Approximations of Integrals Based on Interpolation of Measure

Abstract

This chapter sets forth a method of evaluation of functional integrals w.r.t. Gaussian measure which is based on the formula of the infinitesimal change of measure (or formula of the interpolation of measure) (see [69], [125]-[127]). The method was proposed in connection with difficulties in evaluating integrals over the space of functions X = X ([0, T]) w.r.t. Gaussian measures for functionals of the form exp \( \left\{ {\lambda \int_0^T {V\left( {x\left( \tau \right)} \right)d} \tau } \right\}\) for “large” T, where the term “large” in this case relates to the values of T for which formulae of a given algebraic accuracy degree are inapplicable, including composite ones. Thus, for example, for the integral w.r.t. Gaussian measure with correlation function \(B\left( {t,s} \right) = \frac{1} {2}\exp \left\{ { - \left| {t - s} \right|} \right\}\) of the functional \(f\left( x \right) = \exp \left\{ {0.4i\int_0^T {x\left( \tau \right)d\tau } } \right\}\) the formula of 11-th accuracy degree with real parameters gives no exact digits already for T = 4.0, and for T = 32.0, this formula gives an approximate value which differs from the exact one by one order of magnitude.
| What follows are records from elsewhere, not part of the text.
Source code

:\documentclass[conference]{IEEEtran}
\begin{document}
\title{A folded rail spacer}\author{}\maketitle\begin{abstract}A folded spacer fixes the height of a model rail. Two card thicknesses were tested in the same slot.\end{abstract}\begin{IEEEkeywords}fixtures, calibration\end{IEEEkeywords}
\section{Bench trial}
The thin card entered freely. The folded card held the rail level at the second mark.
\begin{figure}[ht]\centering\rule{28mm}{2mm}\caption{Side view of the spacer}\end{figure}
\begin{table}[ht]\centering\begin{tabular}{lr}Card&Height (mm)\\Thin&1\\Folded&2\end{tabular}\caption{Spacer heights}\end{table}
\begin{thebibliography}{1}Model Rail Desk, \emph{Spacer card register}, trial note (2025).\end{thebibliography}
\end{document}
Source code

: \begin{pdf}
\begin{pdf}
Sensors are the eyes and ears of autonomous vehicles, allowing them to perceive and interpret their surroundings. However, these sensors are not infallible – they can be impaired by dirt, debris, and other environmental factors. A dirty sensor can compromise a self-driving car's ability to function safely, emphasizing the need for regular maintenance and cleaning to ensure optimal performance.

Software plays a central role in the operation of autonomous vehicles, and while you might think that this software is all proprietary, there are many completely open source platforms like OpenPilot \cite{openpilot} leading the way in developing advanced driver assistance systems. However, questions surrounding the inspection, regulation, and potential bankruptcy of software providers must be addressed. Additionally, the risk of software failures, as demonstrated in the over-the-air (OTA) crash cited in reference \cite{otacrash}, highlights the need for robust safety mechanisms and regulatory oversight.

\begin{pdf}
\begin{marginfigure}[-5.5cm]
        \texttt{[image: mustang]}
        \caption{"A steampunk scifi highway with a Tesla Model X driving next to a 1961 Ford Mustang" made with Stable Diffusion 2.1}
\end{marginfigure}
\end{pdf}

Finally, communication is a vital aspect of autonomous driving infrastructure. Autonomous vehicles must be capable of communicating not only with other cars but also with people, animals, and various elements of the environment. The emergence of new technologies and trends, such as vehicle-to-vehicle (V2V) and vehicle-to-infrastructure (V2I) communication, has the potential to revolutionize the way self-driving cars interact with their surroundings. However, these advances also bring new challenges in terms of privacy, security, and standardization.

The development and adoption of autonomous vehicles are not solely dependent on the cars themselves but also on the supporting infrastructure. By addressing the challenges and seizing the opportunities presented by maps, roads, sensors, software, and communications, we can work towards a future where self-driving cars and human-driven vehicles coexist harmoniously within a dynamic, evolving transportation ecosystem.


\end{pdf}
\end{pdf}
The method considered in this chapter allows to reduce the evaluation of a functional integral over space of functions defined on segment [0, T] to the evaluation of integrals over space of functions defined on a segment whose length is smaller but is sufficient for the effective applicability of known approximate formulae which are exact for functional polynomials. We shall consider other applications of the formula of measure interpolation at the end of the chapter.